In the best sense, Joseph Voillot is a classic Burgundy vigneron. He owns parcels in some of the finest premier cru vineyards in his home Volnay and neighboring Pommard. With low yields and vine age averaging 30 years, he has, for decades, produced intense, robust wines that repay cellaring.

Volnay’s Fremiets vineyard is steep and chalky, producing wines that are earthy and fragrant. The Premiers Crus to the north-east of Vlonay are adjoining Pommard - Frémiets, Chanlins, Pitures Dessus and Les Angles. Here the limestone is less evident, and the soils are stony, with a covering of loose shale which detaches itself and washes away in the rain. These wines, Frémiets in particular, tend to emphasize finesse rather than structure.

Nic@

Monday, December 21, 2009

9 out of 10 dogs prefer Diam.

Perhaps a reaction to the ‘inconsistency’ of his regular cork closure and the random-ox allegations that have blighted white burgundy producers since the mid-90’s, Patrick Javillier had bottled, for the first time, all of his Bourgogne and Meursault cuvees under Diam closure.
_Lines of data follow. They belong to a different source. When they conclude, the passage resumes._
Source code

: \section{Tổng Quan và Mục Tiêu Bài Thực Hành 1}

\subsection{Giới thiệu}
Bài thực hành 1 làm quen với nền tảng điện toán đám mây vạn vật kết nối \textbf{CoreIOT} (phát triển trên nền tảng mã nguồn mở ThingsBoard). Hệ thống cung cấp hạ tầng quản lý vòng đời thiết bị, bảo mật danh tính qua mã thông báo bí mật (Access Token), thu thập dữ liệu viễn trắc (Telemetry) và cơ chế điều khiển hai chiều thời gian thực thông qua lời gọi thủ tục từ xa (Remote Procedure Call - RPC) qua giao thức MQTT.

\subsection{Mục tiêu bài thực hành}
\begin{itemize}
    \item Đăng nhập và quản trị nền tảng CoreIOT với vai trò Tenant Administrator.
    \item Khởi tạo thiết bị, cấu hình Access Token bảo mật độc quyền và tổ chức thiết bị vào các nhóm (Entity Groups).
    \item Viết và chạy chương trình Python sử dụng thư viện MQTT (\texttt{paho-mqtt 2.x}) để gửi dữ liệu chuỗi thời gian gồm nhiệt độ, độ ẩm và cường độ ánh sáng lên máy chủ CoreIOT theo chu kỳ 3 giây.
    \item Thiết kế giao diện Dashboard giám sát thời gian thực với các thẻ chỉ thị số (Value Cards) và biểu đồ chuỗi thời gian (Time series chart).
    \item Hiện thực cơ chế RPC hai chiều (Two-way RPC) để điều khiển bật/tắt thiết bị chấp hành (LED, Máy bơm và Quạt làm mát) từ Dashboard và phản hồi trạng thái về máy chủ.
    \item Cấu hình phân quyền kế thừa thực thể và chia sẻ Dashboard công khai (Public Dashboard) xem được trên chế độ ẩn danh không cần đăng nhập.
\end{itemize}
Patrick joins a growing list of our producers using Diam, whose clients now also include Keller in Rheinhessen, Domaine St Dominique in the Languedoc and Domaine Lafage in Roussillon. Our 2008 Louis Moreau AC Chablis already comes bottled under Stevin. Tellingly all these producers have a significant export market to cater for. Some Diam propaganda can be found here and the linked articles by Jamie Goode and Sally Easton MW are quite informative and coincidentally also say nice things about Diam.

Getting sidetracked Moses the dog is particularly fond of the pliable firmness of Diam and much prefers these cork chews over regular cork (these just dissolve when faced with canine mandibles) and synthetic closure’s which apparently leave a bad taste in your mouth?

Nic@

Forgets-Me-Not

Patrick Javillier 2001 Bourgogne Blanc "Cuvee des Forgets" (Cuvee Speciale*)

Once again we fell int the old ‘picking-a-Javillier-Bourgogne-as-a-village-wine-or-above’ trap. But that seems to come as standard, these days. Year in, year out Javillier manages to produce two of the top Bourgogne Blancs in the whole of Burgundy; and both are fine examples of how good Bourgogne Blanc can be in the right hands from the right terroirs and when no expense is spared in the cellar. Patricks Bourgogne wines really do taste like ‘baby Meursault’s’ (the fruit comes from some great terroirs) and competes effortlessly in quality with many growers village wines. From a solid year, this was the first vintage of Javillier we imported and Randall managed to source two bottles this month from Langton’s. Tasted blind you could taste the butter and gras, or fat, of the suns warmth tough underpinned by fine mineral definition. This youthful tasting, almost teasing youthful, wine was picked by a host of imported wine aficionados as young (2-4year old) 1er Cru Burgundy or above. Obviously perfectly cellared it offered an all too limited glimpse of Meursaults evocative sheltered basin of limestone & marl in perfect balance with the season, the grower and the grape.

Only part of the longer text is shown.